- **Task directions**:
Only one stretch of the data below is needed. Output the lines from the one with "- ✅ **Save button" up to and including the one with "## 🎉 Status: COMPLETE", exactly as they stand.

◇ ◇ ◇ ◇ ◇ ◇ ◇

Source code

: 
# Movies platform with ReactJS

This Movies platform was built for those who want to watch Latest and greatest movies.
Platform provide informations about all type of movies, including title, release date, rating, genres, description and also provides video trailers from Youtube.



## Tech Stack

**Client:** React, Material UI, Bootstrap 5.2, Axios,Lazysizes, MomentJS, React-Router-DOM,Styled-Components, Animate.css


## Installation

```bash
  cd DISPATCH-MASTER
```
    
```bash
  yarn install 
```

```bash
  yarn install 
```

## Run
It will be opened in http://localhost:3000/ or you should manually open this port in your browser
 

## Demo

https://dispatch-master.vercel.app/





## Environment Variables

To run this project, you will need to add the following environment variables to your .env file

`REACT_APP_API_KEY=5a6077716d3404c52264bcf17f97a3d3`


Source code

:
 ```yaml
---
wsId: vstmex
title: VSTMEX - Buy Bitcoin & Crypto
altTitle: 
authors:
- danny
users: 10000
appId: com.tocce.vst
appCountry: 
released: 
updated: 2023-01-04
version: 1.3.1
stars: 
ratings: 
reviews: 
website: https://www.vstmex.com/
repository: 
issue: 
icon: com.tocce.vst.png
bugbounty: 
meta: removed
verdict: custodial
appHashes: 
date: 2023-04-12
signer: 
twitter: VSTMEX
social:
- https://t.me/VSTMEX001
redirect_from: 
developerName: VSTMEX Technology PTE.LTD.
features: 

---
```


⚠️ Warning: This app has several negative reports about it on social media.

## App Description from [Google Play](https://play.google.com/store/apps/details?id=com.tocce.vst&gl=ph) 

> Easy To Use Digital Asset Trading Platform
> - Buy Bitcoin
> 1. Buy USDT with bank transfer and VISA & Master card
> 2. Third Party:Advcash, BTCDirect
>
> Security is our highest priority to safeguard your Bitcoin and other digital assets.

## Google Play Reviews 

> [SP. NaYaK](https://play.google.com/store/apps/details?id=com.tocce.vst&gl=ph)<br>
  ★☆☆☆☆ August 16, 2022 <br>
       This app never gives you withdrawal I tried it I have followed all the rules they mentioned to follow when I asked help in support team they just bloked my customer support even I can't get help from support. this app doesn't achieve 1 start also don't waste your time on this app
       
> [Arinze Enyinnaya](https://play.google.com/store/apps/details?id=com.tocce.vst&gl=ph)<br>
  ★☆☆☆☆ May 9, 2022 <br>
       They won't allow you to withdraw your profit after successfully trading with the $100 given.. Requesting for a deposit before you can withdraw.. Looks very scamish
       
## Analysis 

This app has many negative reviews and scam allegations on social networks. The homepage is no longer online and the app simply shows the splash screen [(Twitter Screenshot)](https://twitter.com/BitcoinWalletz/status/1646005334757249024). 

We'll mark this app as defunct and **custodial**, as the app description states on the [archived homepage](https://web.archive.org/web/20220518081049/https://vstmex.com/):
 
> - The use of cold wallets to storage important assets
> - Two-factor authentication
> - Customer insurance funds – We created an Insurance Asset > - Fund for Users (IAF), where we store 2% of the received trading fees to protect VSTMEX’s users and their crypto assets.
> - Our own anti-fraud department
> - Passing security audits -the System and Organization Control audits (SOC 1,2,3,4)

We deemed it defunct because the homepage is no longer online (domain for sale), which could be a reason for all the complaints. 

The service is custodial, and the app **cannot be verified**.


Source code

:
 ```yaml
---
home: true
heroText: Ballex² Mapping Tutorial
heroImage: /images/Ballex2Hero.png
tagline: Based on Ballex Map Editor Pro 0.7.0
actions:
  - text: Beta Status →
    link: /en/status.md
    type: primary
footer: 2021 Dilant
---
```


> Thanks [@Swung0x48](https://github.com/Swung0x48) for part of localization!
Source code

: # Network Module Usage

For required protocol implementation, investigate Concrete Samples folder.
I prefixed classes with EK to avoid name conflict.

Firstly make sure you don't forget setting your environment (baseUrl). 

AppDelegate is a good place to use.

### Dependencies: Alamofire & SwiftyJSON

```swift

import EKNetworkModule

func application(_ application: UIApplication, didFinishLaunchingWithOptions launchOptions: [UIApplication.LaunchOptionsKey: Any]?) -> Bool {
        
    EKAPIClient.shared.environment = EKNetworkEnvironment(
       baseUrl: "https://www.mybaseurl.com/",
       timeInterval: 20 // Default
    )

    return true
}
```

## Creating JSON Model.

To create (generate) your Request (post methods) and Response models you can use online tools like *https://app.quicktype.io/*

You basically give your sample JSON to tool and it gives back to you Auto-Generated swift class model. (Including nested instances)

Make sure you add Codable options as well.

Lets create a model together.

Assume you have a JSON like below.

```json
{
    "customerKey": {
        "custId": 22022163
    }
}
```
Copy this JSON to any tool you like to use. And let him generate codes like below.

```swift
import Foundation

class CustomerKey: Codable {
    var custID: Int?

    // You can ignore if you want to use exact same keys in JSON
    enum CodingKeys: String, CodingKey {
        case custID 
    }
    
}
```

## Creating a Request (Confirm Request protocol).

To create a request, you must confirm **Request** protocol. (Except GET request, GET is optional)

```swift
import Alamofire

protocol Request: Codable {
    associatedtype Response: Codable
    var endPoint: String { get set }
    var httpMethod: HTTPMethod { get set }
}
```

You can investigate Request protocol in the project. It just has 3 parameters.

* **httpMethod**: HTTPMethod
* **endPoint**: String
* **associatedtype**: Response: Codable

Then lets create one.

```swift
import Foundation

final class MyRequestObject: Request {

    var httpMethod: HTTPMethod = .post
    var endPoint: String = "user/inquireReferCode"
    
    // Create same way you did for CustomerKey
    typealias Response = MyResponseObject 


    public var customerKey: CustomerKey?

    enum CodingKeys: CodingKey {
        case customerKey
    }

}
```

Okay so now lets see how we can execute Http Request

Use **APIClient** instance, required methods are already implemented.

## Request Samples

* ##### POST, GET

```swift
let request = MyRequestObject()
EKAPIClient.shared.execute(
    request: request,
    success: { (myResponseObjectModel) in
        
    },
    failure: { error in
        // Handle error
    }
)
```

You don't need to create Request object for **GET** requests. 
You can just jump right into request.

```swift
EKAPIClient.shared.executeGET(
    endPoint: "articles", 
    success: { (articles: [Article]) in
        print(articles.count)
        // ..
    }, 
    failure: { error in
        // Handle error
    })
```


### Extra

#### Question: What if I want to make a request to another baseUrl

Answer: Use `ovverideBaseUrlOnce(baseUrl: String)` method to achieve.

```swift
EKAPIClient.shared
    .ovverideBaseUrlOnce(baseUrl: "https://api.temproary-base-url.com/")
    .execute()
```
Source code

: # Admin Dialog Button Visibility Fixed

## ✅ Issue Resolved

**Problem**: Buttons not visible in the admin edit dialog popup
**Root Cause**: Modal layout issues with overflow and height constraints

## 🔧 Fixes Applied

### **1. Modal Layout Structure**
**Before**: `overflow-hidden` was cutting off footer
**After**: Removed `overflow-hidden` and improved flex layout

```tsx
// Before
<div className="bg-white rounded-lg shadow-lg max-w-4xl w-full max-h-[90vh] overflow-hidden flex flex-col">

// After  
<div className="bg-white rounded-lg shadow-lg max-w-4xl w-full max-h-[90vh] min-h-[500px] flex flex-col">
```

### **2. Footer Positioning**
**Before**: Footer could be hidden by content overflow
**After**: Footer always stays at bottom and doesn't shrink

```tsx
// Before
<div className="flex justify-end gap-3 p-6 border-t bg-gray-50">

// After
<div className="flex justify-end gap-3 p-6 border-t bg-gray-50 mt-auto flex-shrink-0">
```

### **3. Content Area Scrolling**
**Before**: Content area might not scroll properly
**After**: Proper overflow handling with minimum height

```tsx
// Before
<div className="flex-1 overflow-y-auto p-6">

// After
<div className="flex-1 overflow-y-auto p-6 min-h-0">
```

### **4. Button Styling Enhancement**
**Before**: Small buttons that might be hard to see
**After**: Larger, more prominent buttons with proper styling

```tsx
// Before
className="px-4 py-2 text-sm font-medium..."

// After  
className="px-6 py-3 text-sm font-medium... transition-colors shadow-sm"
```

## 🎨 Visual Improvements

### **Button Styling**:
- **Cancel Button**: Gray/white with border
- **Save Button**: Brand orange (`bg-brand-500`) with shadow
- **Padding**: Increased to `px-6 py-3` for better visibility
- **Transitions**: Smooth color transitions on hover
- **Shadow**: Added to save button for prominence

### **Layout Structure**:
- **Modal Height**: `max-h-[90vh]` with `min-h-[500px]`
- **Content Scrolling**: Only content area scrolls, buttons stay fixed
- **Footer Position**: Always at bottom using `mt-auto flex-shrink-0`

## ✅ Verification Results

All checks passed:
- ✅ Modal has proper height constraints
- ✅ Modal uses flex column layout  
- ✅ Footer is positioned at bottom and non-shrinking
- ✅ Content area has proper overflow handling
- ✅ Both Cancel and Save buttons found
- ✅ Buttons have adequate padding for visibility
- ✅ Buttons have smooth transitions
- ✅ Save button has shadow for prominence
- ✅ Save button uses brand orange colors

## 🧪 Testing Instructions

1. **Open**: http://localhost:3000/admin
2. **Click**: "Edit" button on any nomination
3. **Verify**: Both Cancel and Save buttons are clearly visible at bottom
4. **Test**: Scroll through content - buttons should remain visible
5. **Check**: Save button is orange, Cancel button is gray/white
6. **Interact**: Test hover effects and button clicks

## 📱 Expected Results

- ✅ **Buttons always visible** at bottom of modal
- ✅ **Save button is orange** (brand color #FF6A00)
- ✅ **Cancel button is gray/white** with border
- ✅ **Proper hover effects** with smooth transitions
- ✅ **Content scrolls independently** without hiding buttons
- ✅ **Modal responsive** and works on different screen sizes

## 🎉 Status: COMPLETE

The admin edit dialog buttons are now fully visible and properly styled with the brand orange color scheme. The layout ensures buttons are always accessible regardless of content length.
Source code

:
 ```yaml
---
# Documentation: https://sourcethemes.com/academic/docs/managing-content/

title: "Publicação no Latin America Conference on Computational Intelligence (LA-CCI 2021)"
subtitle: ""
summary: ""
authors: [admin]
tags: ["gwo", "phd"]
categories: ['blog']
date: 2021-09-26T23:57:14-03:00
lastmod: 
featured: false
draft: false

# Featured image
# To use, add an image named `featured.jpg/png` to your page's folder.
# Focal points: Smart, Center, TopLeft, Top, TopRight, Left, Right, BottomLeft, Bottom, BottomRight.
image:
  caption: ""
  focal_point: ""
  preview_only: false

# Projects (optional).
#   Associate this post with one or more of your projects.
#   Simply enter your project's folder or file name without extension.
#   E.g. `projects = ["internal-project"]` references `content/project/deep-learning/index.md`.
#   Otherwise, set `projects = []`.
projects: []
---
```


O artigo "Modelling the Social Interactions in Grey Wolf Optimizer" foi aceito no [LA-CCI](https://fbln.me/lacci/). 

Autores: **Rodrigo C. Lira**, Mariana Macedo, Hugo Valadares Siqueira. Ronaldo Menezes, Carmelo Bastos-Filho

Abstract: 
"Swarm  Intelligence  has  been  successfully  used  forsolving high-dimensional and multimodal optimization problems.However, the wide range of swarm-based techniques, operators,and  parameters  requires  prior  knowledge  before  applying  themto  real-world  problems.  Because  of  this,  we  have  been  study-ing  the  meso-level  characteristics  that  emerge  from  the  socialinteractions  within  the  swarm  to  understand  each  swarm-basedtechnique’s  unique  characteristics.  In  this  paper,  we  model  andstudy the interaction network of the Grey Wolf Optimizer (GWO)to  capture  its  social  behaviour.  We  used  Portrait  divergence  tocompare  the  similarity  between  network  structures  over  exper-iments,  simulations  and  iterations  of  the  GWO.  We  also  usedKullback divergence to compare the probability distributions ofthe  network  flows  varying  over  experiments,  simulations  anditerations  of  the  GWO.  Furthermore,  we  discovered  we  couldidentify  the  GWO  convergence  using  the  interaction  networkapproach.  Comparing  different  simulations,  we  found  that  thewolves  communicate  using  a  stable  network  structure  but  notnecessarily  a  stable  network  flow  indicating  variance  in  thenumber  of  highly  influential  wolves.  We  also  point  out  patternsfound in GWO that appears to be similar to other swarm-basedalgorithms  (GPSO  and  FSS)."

◇ ◇ ◇ ◇ ◇ ◇ ◇

- **Your response**:
- ✅ **Save button is orange** (brand color #FF6A00)
- ✅ **Cancel button is gray/white** with border
- ✅ **Proper hover effects** with smooth transitions
- ✅ **Content scrolls independently** without hiding buttons
- ✅ **Modal responsive** and works on different screen sizes

## 🎉 Status: COMPLETE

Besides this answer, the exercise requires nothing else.